Vaccines were one of the great inventions of modern history. They helped stop America’s polio epidemic in the 1950s,
when it was paralyzing thousands and killing at least 3,000 a year. They have prevented the deaths of millions worldwide from diseases such as diphtheria, smallpox, measles and tetanus.
The new report — published in the journal Psychological Science in the Public Interest — draws on hundreds of studies on psychology, behavioral science and vaccinations.
“When it comes to vaccines, I think we have this optimistic belief that just by telling people facts you can change their behavior,” said Noel Brewer, the study’s lead author. “But when was the last time someone told you one fact and suddenly you lost five pounds or started brushing your teeth?”
Their findings come at a time when a small but vocal contingent of anti-vaccination advocates have been spreading misinformation about vaccines, to the frustration of public health officials.
In recent years, health officials have struggled with pockets of vulnerability in the United States. For example, measles has made a return in recent years because parents in some areas have failed to vaccinate their children. Last year, researchers grappled with an especially worrying measles outbreak in Minnesota — the state's worst in decades.

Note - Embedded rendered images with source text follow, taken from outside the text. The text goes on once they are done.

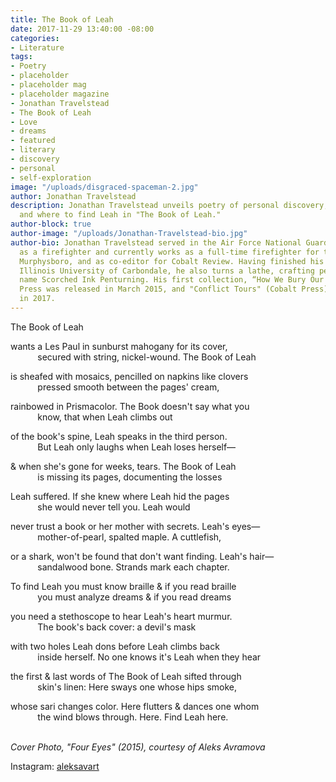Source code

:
 ```yaml
---
title: The Book of Leah
date: 2017-11-29 13:40:00 -08:00
categories:
- Literature
tags:
- Poetry
- placeholder
- placeholder mag
- placeholder magazine
- Jonathan Travelstead
- The Book of Leah
- Love
- dreams
- featured
- literary
- discovery
- personal
- self-exploration
image: "/uploads/disgraced-spaceman-2.jpg"
author: Jonathan Travelstead
description: Jonathan Travelstead unveils poetry of personal discovery, self-exploration,
  and where to find Leah in "The Book of Leah."
author-block: true
author-image: "/uploads/Jonathan-Travelstead-bio.jpg"
author-bio: Jonathan Travelstead served in the Air Force National Guard for six years
  as a firefighter and currently works as a full-time firefighter for the city of
  Murphysboro, and as co-editor for Cobalt Review. Having finished his MFA at Southern
  Illinois University of Carbondale, he also turns a lathe, crafting pens under the
  name Scorched Ink Penturning. His first collection, “How We Bury Our Dead,” by Cobalt
  Press was released in March 2015, and "Conflict Tours" (Cobalt Press) was released
  in 2017.
---
```


The Book of Leah

wants a Les Paul in sunburst mahogany for its cover,<br> 
&nbsp;&nbsp;&nbsp;&nbsp;&nbsp;&nbsp;&nbsp;&nbsp;&nbsp;&nbsp;&nbsp;secured with string, nickel-wound. The Book of Leah 

is sheafed with mosaics, pencilled on napkins like clovers<br>
&nbsp;&nbsp;&nbsp;&nbsp;&nbsp;&nbsp;&nbsp;&nbsp;&nbsp;&nbsp;&nbsp;pressed smooth between the pages' cream, 

rainbowed in Prismacolor. The Book doesn't say what you<br>
&nbsp;&nbsp;&nbsp;&nbsp;&nbsp;&nbsp;&nbsp;&nbsp;&nbsp;&nbsp;&nbsp;know, that when Leah climbs out 

of the book's spine, Leah speaks in the third person.<br>
&nbsp;&nbsp;&nbsp;&nbsp;&nbsp;&nbsp;&nbsp;&nbsp;&nbsp;&nbsp;&nbsp;But Leah only laughs when Leah loses herself— 

& when she's gone for weeks, tears. The Book of Leah<br>
&nbsp;&nbsp;&nbsp;&nbsp;&nbsp;&nbsp;&nbsp;&nbsp;&nbsp;&nbsp;&nbsp;is missing its pages, documenting the losses 

Leah suffered. If she knew where Leah hid the pages<br>
&nbsp;&nbsp;&nbsp;&nbsp;&nbsp;&nbsp;&nbsp;&nbsp;&nbsp;&nbsp;&nbsp;she would never tell you. Leah would 

never trust a book or her mother with secrets. Leah's eyes—<br> 
&nbsp;&nbsp;&nbsp;&nbsp;&nbsp;&nbsp;&nbsp;&nbsp;&nbsp;&nbsp;&nbsp;mother-of-pearl, spalted maple. A cuttlefish, 

or a shark, won't be found that don't want finding. Leah's hair—<br> 
&nbsp;&nbsp;&nbsp;&nbsp;&nbsp;&nbsp;&nbsp;&nbsp;&nbsp;&nbsp;&nbsp;sandalwood bone. Strands mark each chapter. 

To find Leah you must know braille & if you read braille<br>
&nbsp;&nbsp;&nbsp;&nbsp;&nbsp;&nbsp;&nbsp;&nbsp;&nbsp;&nbsp;&nbsp;you must analyze dreams & if you read dreams 

you need a stethoscope to hear Leah's heart murmur.<br>
&nbsp;&nbsp;&nbsp;&nbsp;&nbsp;&nbsp;&nbsp;&nbsp;&nbsp;&nbsp;&nbsp;The book's back cover: a devil's mask 

with two holes Leah dons before Leah climbs back<br> 
&nbsp;&nbsp;&nbsp;&nbsp;&nbsp;&nbsp;&nbsp;&nbsp;&nbsp;&nbsp;&nbsp;inside herself. No one knows it's Leah when they hear 

the first & last words of The Book of Leah sifted through<br>
&nbsp;&nbsp;&nbsp;&nbsp;&nbsp;&nbsp;&nbsp;&nbsp;&nbsp;&nbsp;&nbsp;skin's linen: Here sways one whose hips smoke, 

whose sari changes color. Here flutters & dances one whom<br>
&nbsp;&nbsp;&nbsp;&nbsp;&nbsp;&nbsp;&nbsp;&nbsp;&nbsp;&nbsp;&nbsp;the wind blows through. Here. Find Leah here.
<br>
<br>


*Cover Photo, "Four Eyes" (2015), courtesy of Aleks Avramova*

Instagram: [aleksavart](https://www.instagram.com/aleksavart/?hl=en)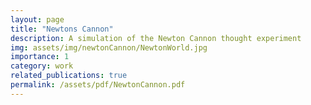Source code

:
 ```yaml
---
layout: page
title: "Newtons Cannon"
description: A simulation of the Newton Cannon thought experiment
img: assets/img/newtonCannon/NewtonWorld.jpg
importance: 1
category: work
related_publications: true
permalink: /assets/pdf/NewtonCannon.pdf
---
```

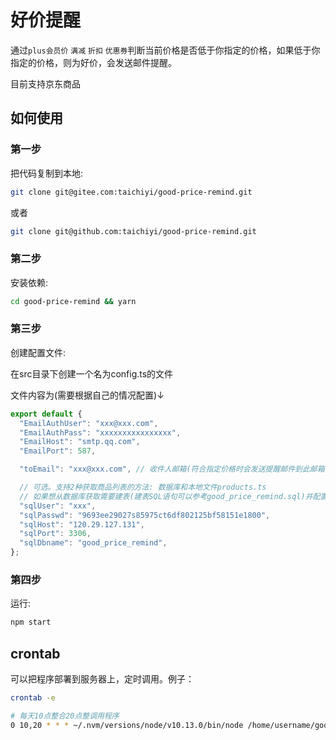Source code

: # 好价提醒

通过`plus会员价` `满减` `折扣` `优惠券`判断当前价格是否低于你指定的价格，如果低于你指定的价格，则为好价，会发送邮件提醒。

目前支持京东商品

## 如何使用

### 第一步

把代码复制到本地:

``` bash
git clone git@gitee.com:taichiyi/good-price-remind.git
```

或者

``` bash
git clone git@github.com:taichiyi/good-price-remind.git
```

### 第二步

安装依赖:

``` bash
cd good-price-remind && yarn
```

### 第三步

创建配置文件:

在src目录下创建一个名为config.ts的文件

文件内容为(需要根据自己的情况配置)↓

``` javascript
export default {
  "EmailAuthUser": "xxx@xxx.com",
  "EmailAuthPass": "xxxxxxxxxxxxxxxx",
  "EmailHost": "smtp.qq.com",
  "EmailPort": 587,

  "toEmail": "xxx@xxx.com", // 收件人邮箱(符合指定价格时会发送提醒邮件到此邮箱)

  // 可选。支持2种获取商品列表的方法: 数据库和本地文件products.ts
  // 如果想从数据库获取需要建表(建表SQL语句可以参考good_price_remind.sql)并配置以下信息
  "sqlUser": "xxx",
  "sqlPasswd": "9693ee29027s85975ct6df802125bf58151e1800",
  "sqlHost": "120.29.127.131",
  "sqlPort": 3306,
  "sqlDbname": "good_price_remind",
};
```

### 第四步

运行:

``` bash
npm start
```

## crontab

可以把程序部署到服务器上，定时调用。例子：

``` bash
crontab -e
```

``` bash
# 每天10点整合20点整调用程序
0 10,20 * * * ~/.nvm/versions/node/v10.13.0/bin/node /home/username/good-price-remind/dist/index.js
```
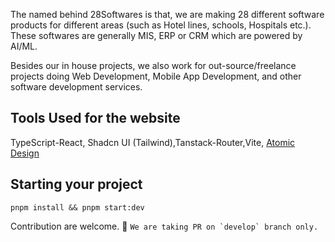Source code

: The named behind 28Softwares is that, we are making 28 different software products for different areas (such as Hotel lines, schools, Hospitals etc.). These softwares are generally MIS, ERP or CRM which are powered by AI/ML.

Besides our in house projects, we also work for out-source/freelance projects doing Web Development, Mobile App Development, and other software development services.

## Tools Used for the website

TypeScript-React, Shadcn UI (Tailwind),Tanstack-Router,Vite, [Atomic Design](https://bradfrost.com/blog/post/atomic-web-design/)

## Starting your project

```
pnpm install && pnpm start:dev
```

Contribution are welcome. 🚀
``We are taking PR on `develop` branch only.``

In the face of such challenges, a common reaction among state health departments is to mount new education campaigns. But Wednesday's report suggests that focusing on education and persuasion usually fails to make much difference. Instead, the study concludes, doctors and health officials should focus on indirect behavior modification — actions like automatically scheduled vaccination appointments, phone and text reminders from doctors' offices and monetary incentives from employers.
In one real-world experiment cited in the report, a U.S. company that prompted its employees to name the date when they would get their next flu shot saw vaccinations rise by 1.5 percent. But when the company asked employees to name both a date and a specific time, the shots increased by 4 percent.
“Four percent may not mean that much, but in the world of vaccinations, it can be huge,” Brewer said.
In his own research in recent years, Brewer, a health and behavior scientist at the University of North Carolina, has been working with state health departments to increase vaccine rates for the sexually transmitted, cancer-causing human papillomavirus, or HPV, which remains low among U.S. adolescents.
Because HPV is sexually transmitted, some doctors are often hesitant or awkward in talking about it. In one study, Brewer found that doctors could increase vaccination rates simply by limiting their discussion of the HPV vaccine to brief, assertive statements.
The more time doctors spent talking about the vaccination, the study found, the more suspicious and worried the parents got about the vaccine. But when the doctors made short statements that present vaccinations as routine, vaccine rates increased by 5 percent.
“It's much more effective at visits to say the child is due for several vaccines and we'll take care of it at the end of the visit,” he said. “Of course, if parents have questions, then answer the question.”
Victor Dzau, president of the National Academy of Medicine, called Wednesday's study an important integration of research across the fields of psychology and vaccination.
In a separate essay accompanying the new report, Dzau said outbreaks like last year's Minnesota measles incident are especially frustrating because of how preventable they are.
“However, condemning individuals that fail to vaccinate themselves or their children will not solve the problem,” Dzau writes. “Psychology offers insight into why people engage in health behaviors including vaccination.”